The loss of a job, a change in your wages or any other number of factors can cause you to experience financial difficulties. If you are like others in Lane County who have been faced with such difficulties, you may have considered debt relief options, such as bankruptcy, to help you regain control of your finances. While chapter 7 filings are generally the most common, filing for chapter 13 bankruptcy may be better suited for your situation and needs.

Sometimes referred to as a wage earner’s plan, chapter 13 bankruptcy may be a better option for those who are able to make regular monthly payments. Through this type of filing, you create a plan to repay your debts over a three to five year period. Because these plans are spread out, they often are more budget friendly. Other bankruptcy filings may require you to liquidate your assets to offset your debts. However, by filing for chapter 13 bankruptcy, you are typically able to keep your property, including your home.

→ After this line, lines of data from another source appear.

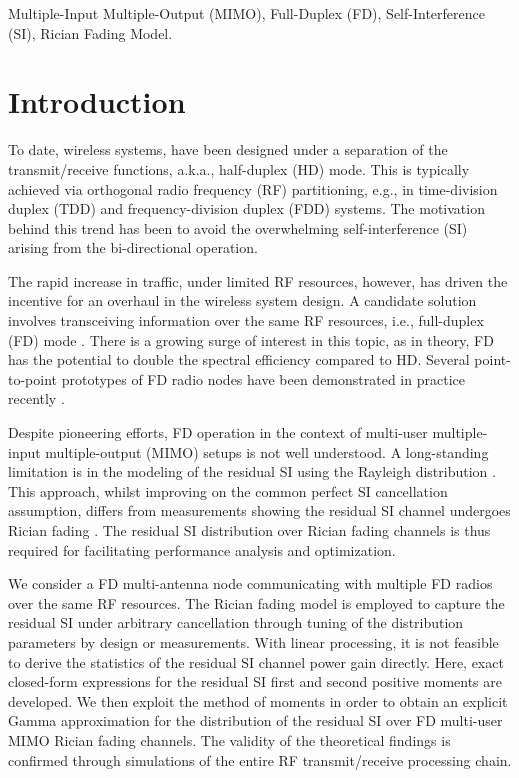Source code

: \documentclass[onecolumn]{IEEEtran}
\begin{document}
\begin{IEEEkeywords}
Multiple-Input Multiple-Output (MIMO), Full-Duplex (FD), Self-Interference (SI), Rician Fading Model.
\end{IEEEkeywords}

\section{Introduction}

To date, wireless systems, have been designed under a separation of the transmit/receive functions, a.k.a., half-duplex (HD) mode. This is typically achieved via orthogonal radio frequency (RF) partitioning, e.g., in time-division duplex (TDD) and frequency-division duplex (FDD) systems. The motivation behind this trend has been to avoid the overwhelming self-interference (SI) arising from the bi-directional operation. 

The rapid increase in traffic, under limited RF resources, however, has driven the incentive for an overhaul in the wireless system design. A candidate solution involves transceiving information over the same RF resources, i.e., full-duplex (FD) mode \cite{6353396}. There is a growing surge of interest in this topic, as in theory, FD has the potential to double the spectral efficiency compared to HD. Several point-to-point prototypes of FD radio nodes have been demonstrated in practice recently \cite{179789}. 

Despite pioneering efforts, FD operation in the context of multi-user multiple-input multiple-output (MIMO) setups is not well understood. A long-standing limitation is in the modeling of the residual SI using the Rayleigh distribution \cite{6971223}. This approach, whilst improving on the common perfect SI cancellation assumption, differs from measurements showing the residual SI channel undergoes Rician fading \cite{6353396}. The residual SI distribution over Rician fading channels is thus required for facilitating performance analysis and optimization.  

We consider a FD multi-antenna node communicating with multiple FD radios over the same RF resources. The Rician fading model is employed to capture the residual SI under arbitrary cancellation through tuning of the distribution parameters by design or measurements. With linear processing, it is not feasible to derive the statistics of the residual SI channel power gain directly. Here, exact closed-form expressions for the residual SI first and second positive moments are developed. We then exploit the method of moments in order to obtain an explicit Gamma approximation for the distribution of the residual SI over FD multi-user MIMO Rician fading channels. The validity of the theoretical findings is confirmed through simulations of the entire RF transmit/receive processing chain.
\end{document}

Like other bankruptcy filings, you must undergo credit counseling with an approved agency, before filing for chapter 13 bankruptcy, according to the U.S. Courts. Included in your petition to the court, is a proposed payment plan. You are able to develop this plan yourself in good faith. The plan is also sent to each of your creditors. In general, creditors cannot decline to accept a chapter 13 repayment plan. They can, however, contest the plan if they feel it was not proposed in good faith or if they feel it does not meet the best efforts and best interest of the creditors tests.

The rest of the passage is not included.